Get Ready For the New, Improved Second

02 May, 2022
Image: Burrus/NIST

Scientists are preparing to redefine the fundamental unit of time. It won’t get any longer or shorter, but it will be more precise — and a whole lot more powerful.

Modern civilization, it is said, would be impossible without measurement. And measurement would be pointless if we weren’t all using the same units.

So, for nearly 150 years, the world’s metrologists have agreed on strict definitions for units of measurement through the International Bureau of Weights and Measures, known by its French acronym, B.I.P.M., and based outside Paris.

Nowadays the bureau regulates the seven base units that govern time, length, mass, electrical current, temperature, the intensity of light and the amount of a substance. Together, these units are the language of science, technology and commerce.

Scientists are constantly refining these standards. In 2018, they approved new definitions for the kilogram (mass), ampere (current), kelvin (temperature) and mole (amount of substance). Now, with the exception of the mole, all of the standards are subservient to one: time.

The meter, for example, is defined as the distance light travels in a vacuum during one-299,792,458th of a second. Likewise, the new definition of the kilogram rests on the second, in a manner too complicated to explain in fewer than several paragraphs.

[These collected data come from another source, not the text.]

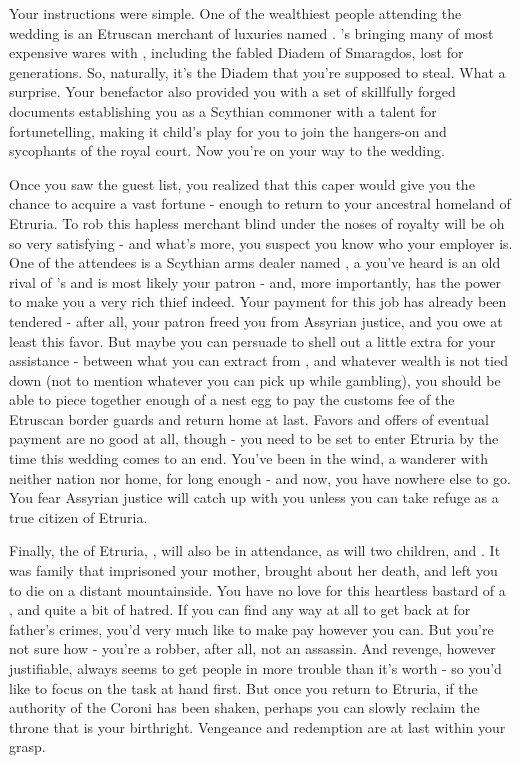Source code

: \documentclass[char]{Kos}
\begin{document}
Your instructions were simple. One of the wealthiest people attending the wedding is an Etruscan merchant of luxuries named \cMerchant{}. \cMerchant{\They}'s bringing many of \cMerchant{\their} most expensive wares with \cMerchant{\them}, including the fabled Diadem of Smaragdos, lost for generations. So, naturally, it's the Diadem that you're supposed to steal. What a surprise. Your benefactor also provided you with a set of skillfully forged documents establishing you as a Scythian commoner with a talent for fortunetelling, making it child's play for you to join the hangers-on and sycophants of the royal court. Now you're on your way to the wedding. 
    
Once you saw the guest list, you realized that this caper would give you the chance to acquire a vast fortune - enough to return to your ancestral homeland of Etruria. To rob this hapless merchant blind under the noses of royalty will be oh so very satisfying - and what's more, you suspect you know who your employer is. One of the attendees is a Scythian arms dealer named \cArmsDealer{}, a \cArmsDealer{\human} you've heard is an old rival of \cMerchant{}'s and is most likely your patron - and, more importantly, \cArmsDealer{\they} has the power to make you a very rich thief indeed. Your payment for this job has already been tendered - after all, your patron freed you from Assyrian justice, and you owe \cArmsDealer{\them} at least this favor. But maybe you can persuade \cArmsDealer{\them} to shell out a little extra for your assistance - between what you can extract from \cArmsDealer{\them}, and whatever wealth is not tied down (not to mention whatever you can pick up while gambling), you should be able to piece together enough of a nest egg to pay the customs fee of the Etruscan border guards and return home at last.  Favors and offers of eventual payment are no good at all, though - you need to be set to enter Etruria by the time this wedding comes to an end. You've been in the wind, a wanderer with neither nation nor home, for long enough - and now, you have nowhere else to go. You fear Assyrian justice will catch up with you unless you can take refuge as a true citizen of Etruria.

    Finally, the \cEtruriaKing{\monarch} of Etruria, \cEtruriaKing{}, will also be in attendance, as will \cEtruriaKing{\their} two children, \cGroom{} and \cPoet{}. It was \cEtruriaKing{\their} family that imprisoned your mother, brought about her death, and left you to die on a distant mountainside. You have no love for this heartless bastard of a \cEtruriaKing{\human}, and quite a bit of hatred. If you can find any way at all to get back at \cEtruriaKing{} for \cEtruriaKing{\their} father's crimes, you'd very much like to make \cEtruriaKing{\them} pay however you can. But you're not sure how - you're a robber, after all, not an assassin. And revenge, however justifiable, always seems to get people in more trouble than it's worth - so you'd like to focus on the task at hand first. But once you return to Etruria, if the authority of the Coroni has been shaken, perhaps you can slowly reclaim the throne that is your birthright. Vengeance and redemption are at last within your grasp. 
\end{document}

“All the units now are not autonomous units, but they are all depending on the second,” said Noël C. Dimarcq, a physicist and the president of the B.I.P.M.’s consultative committee for time and frequency.

That means that conceptually, if clumsily, you could express other units, such as weight or length, in seconds.

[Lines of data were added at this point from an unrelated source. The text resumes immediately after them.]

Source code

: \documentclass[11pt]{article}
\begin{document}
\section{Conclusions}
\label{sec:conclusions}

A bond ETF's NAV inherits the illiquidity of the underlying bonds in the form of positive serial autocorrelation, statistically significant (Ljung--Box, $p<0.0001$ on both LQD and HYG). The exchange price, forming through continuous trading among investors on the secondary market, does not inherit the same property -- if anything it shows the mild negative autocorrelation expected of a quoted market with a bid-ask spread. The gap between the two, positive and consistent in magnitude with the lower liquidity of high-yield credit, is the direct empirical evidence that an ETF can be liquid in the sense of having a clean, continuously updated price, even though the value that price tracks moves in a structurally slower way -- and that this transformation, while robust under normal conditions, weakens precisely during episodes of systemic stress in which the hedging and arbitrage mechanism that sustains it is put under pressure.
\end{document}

“You go to the grocery and say, ‘I would like not one kilogram of potatoes, but an amount of seconds of potatoes,’” Dr. Dimarcq said.

Yet now, for the first time in more than a half-century, scientists are in the throes of changing the definition of the second, because a new generation of clocks is capable of measuring it more precisely.

In June, metrologists with the B.I.P.M. will have a final list of criteria that must be met to set the new definition. Dr. Dimarcq said he expected that most would be fulfilled by 2026, and that formal approval would happen by 2030.

It must be done carefully. The architecture of global measurement depends on the second, so when the unit’s definition changes, its duration must not.

Once, humans told time by looking at the heavens. But since 1967, metrologists have defined time instead by measuring what’s going on inside an atom — clocking, as it were, the eternal heartbeat of the universe. Atoms never wear out or slow down. Their properties do not change over time. They are the perfect timepieces. (By the middle of the 20th century, scientists had coaxed atoms of cesium 133 into divulging their secret inner ticks).

Despite that cesium-based definition, astronomical time and atomic time are still inextricably conjoined. For one thing, atomic time occasionally needs to be adjusted to match astronomical time because Earth continues to change its pace at an irregular rate, whereas atomic time remains constant.

And scientists are looking once more to the heavens for help. Now, though, it’s not to track the movements of planets or stars, but to use information from far beyond our galaxy.